Bolsonaro: prisão preventiva pode ser decretada hoje? Saiba os detalhes

O ex-presidente
Jair Bolsonaro
(PL) entra em uma semana decisiva para seu futuro político. A Procuradoria-Geral da República (PGR) tem até esta segunda-feira (25) para avaliar os
esclarecimentos dados pela defesa de Bolsonaro
sobre possíveis descumprimentos de medidas cautelares.

A análise da PGR poderá determinar que o ex-presidente cumpra prisão preventiva em estabelecimento prisional.
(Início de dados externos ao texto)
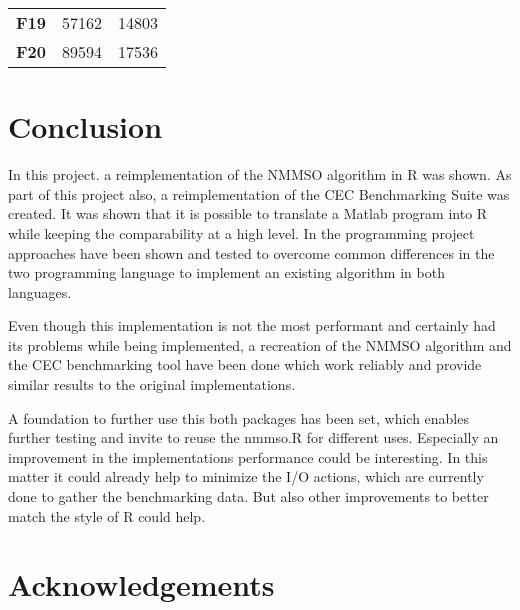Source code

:\documentclass[12pt,a4paper]{article}
\begin{document}
\begin{longtable}[c]{@{}crr@{}}
\begin{minipage}[t]{0.13\columnwidth}
\textbf{F19}
\strut\end{minipage} &
\begin{minipage}[t]{0.09\columnwidth}\raggedleft\strut
57162
\strut\end{minipage} &
\begin{minipage}[t]{0.25\columnwidth}\raggedleft\strut
14803
\strut\end{minipage}\tabularnewline
\begin{minipage}[t]{0.13\columnwidth}\centering\strut
\textbf{F20}
\strut\end{minipage} &
\begin{minipage}[t]{0.09\columnwidth}\raggedleft\strut
89594
\strut\end{minipage} &
\begin{minipage}[t]{0.25\columnwidth}\raggedleft\strut
17536
\strut\end{minipage}\tabularnewline
\bottomrule
\end{longtable}

\section{Conclusion}\label{conclusion}

In this project. a reimplementation of the NMMSO algorithm in R was
shown. As part of this project also, a reimplementation of the CEC
Benchmarking Suite was created. It was shown that it is possible to
translate a Matlab program into R while keeping the comparability at a
high level. In the programming project approaches have been shown and
tested to overcome common differences in the two programming language to
implement an existing algorithm in both languages.

Even though this implementation is not the most performant and certainly
had its problems while being implemented, a recreation of the NMMSO
algorithm and the CEC benchmarking tool have been done which work
reliably and provide similar results to the original implementations.

A foundation to further use this both packages has been set, which
enables further testing and invite to reuse the nmmso.R for different
uses. Especially an improvement in the implementations performance could
be interesting. In this matter it could already help to minimize the I/O
actions, which are currently done to gather the benchmarking data. But
also other improvements to better match the style of R could help.

\section{Acknowledgements}\label{acknowledgements}
\end{document}
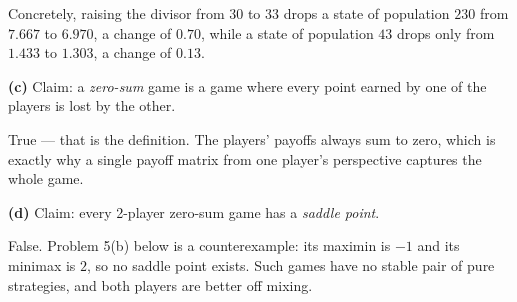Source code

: \documentclass[12pt]{ximera}
\begin{document}
\begin{problem}
\begin{prompt}
\begin{feedback}
Concretely, raising the divisor from $30$ to $33$ drops a state of population $230$ from
$7.667$ to $6.970$, a change of $0.70$, while a state of population $43$ drops only from
$1.433$ to $1.303$, a change of $0.13$.
\end{feedback}
\end{prompt}

\begin{prompt}
\textbf{(c)} Claim: a \emph{zero-sum} game is a game where every point earned by one of
the players is lost by the other.

\begin{multipleChoice}
\end{multipleChoice}

\begin{feedback}
True --- that is the definition. The players' payoffs always sum to zero, which is
exactly why a single payoff matrix from one player's perspective captures the whole
game.
\end{feedback}
\end{prompt}

\begin{prompt}
\textbf{(d)} Claim: every 2-player zero-sum game has a \emph{saddle point}.

\begin{multipleChoice}
\end{multipleChoice}

\begin{feedback}
False. Problem 5(b) below is a counterexample: its maximin is $-1$ and its minimax is
$2$, so no saddle point exists. Such games have no stable pair of pure strategies, and
both players are better off mixing.
\end{feedback}
\end{prompt}
\end{problem}
\end{document}
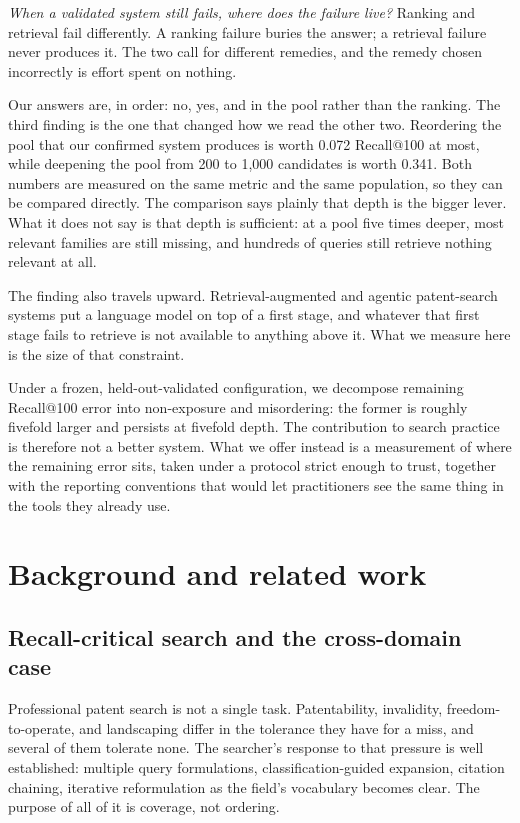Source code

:\documentclass[preprint,11pt,authoryear]{elsarticle}          %
\begin{document}
\emph{When a validated system still fails, where does the failure live?} Ranking and retrieval fail differently. A ranking failure buries the answer; a retrieval failure never produces it. The two call for different remedies, and the remedy chosen incorrectly is effort spent on nothing.

Our answers are, in order: no, yes, and in the pool rather than the ranking. The third finding is the one that changed how we read the other two. Reordering the pool that our confirmed system produces is worth 0.072 Recall@100 at most, while deepening the pool from 200 to 1{,}000 candidates is worth 0.341. Both numbers are measured on the same metric and the same population, so they can be compared directly. The comparison says plainly that depth is the bigger lever. What it does not say is that depth is sufficient: at a pool five times deeper, most relevant families are still missing, and hundreds of queries still retrieve nothing relevant at all.

The finding also travels upward. Retrieval-augmented and agentic patent-search systems put a language model on top of a first stage, and whatever that first stage fails to retrieve is not available to anything above it. What we measure here is the size of that constraint.

Under a frozen, held-out-validated configuration, we decompose remaining Recall@100 error into non-exposure and misordering: the former is roughly fivefold larger and persists at fivefold depth. The contribution to search practice is therefore not a better system. What we offer instead is a measurement of where the remaining error sits, taken
under a protocol strict enough to trust, together with the reporting conventions
that would let practitioners see the same thing in the tools they already use.

\section{Background and related work}
\label{sec:related}

\subsection{Recall-critical search and the cross-domain case}

Professional patent search is not a single task. Patentability, invalidity, freedom-to-operate, and landscaping differ in the tolerance they have for a miss, and several of them tolerate none. The searcher's response to that pressure is well established: multiple query formulations, classification-guided expansion, citation chaining, iterative reformulation as the field's vocabulary becomes clear. The purpose of all of it is coverage, not ordering.
\end{document}
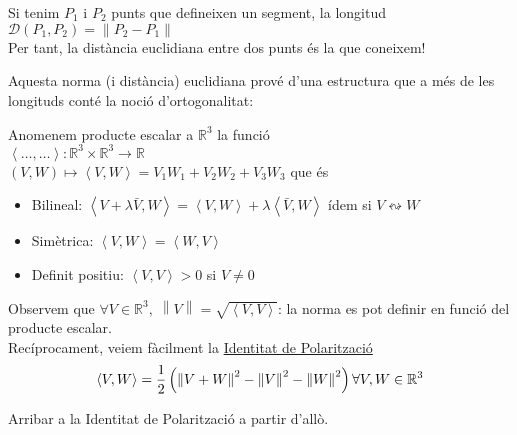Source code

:\documentclass[a4paper,12pt]{article}
\begin{document}
\begin{demostracio}
\begin{center}
		\end{center}
		Si tenim $P_1\text{ i }P_2$ punts que defineixen un segment, la longitud $\mathcal{D}\left(P_1, P_2\right) = \left\lVert P_2-P_1\right\rVert$\\
		Per tant, la distància euclidiana entre dos punts és la que coneixem!
	\end{demostracio}
	Aquesta norma (i distància) euclidiana prové d'una estructura que a més de les longituds conté la
	noció d'ortogonalitat:
	\begin{definicio}
	    Anomenem producte escalar a $\mathbb{R}^3$ la funció\\
	    $\left\langle\dots, \dots\right\rangle: \mathbb{R}^3 \times \mathbb{R}^3 \to \mathbb{R}$\\
	    $\left(V, W\right) \mapsto \left\langle V, W\right\rangle = V_1W_1 + V_2W_2 + V_3W_3$
	    que és
	    \begin{itemize}
	        \item Bilineal: $\left\langle V+\lambda \bar{V}, W\right\rangle = \left\langle V, W\right\rangle + \lambda\left\langle \bar{V}, W\right\rangle$ ídem si $V \leftrightsquigarrow W$
	        \item Simètrica: $\left\langle V, W\right\rangle = \left\langle W, V\right\rangle$
	        \item Definit positiu: $\left\langle V, V\right\rangle > 0$ si $V \neq 0$
	    \end{itemize}
	\end{definicio}
	Observem que $\forall V \in \mathbb{R}^3,\;\left\lVert V\right\rVert = \sqrt{\left\langle V, V\right\rangle}$:
	la norma es pot definir en funció del producte escalar.\\
	Recíprocament, veiem fàcilment la \underline{Identitat de Polarització}
	\begin{displaymath}
	    \left\langle V, W\right\rangle = \frac{1}{2}\left(\left\lVert V+W\right\rVert^2 - \left\lVert V\right\rVert^2 - \left\lVert W\right\rVert^2\right)\\
	    \forall V, W \in \mathbb{R}^3
	\end{displaymath}
	\begin{exercici}
	    Arribar a la Identitat de Polarització a partir d'allò.
	\end{exercici}
\end{document}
Se assim for estabelecido pela PGR, a prisão não será caracterizada como cumprimento de pena, já que Bolsonaro não foi condenado, mas sim como uma medida cautelar penal, tomada durante o processo ou investigação.

Além de Bolsonaro, o filho do ex-presidente, o deputado federal
Eduardo Bolsonaro (PL-SP), também aguarda os desdobramentos da PGR.

Uma das possibilidades é a apresentação de uma denúncia — uma acusação formal pelos crimes na Justiça, que pode se tornar uma ação penal e tornar pai e filho réus. Se decidir acusar formalmente Bolsonaro e Eduardo no Supremo Tribunal Federal (STF), a PGR não precisa seguir rigidamente as conclusões do
relatório da Polícia Federal
(PF).

Para os investigadores da PF, o ex-presidente e o deputado federal atuaram nos bastidores para “coagir” autoridades do Poder Judiciário, responsáveis pela
ação penal em que Bolsonaro é réu no STF
pela suposta tentativa de golpe de Estado.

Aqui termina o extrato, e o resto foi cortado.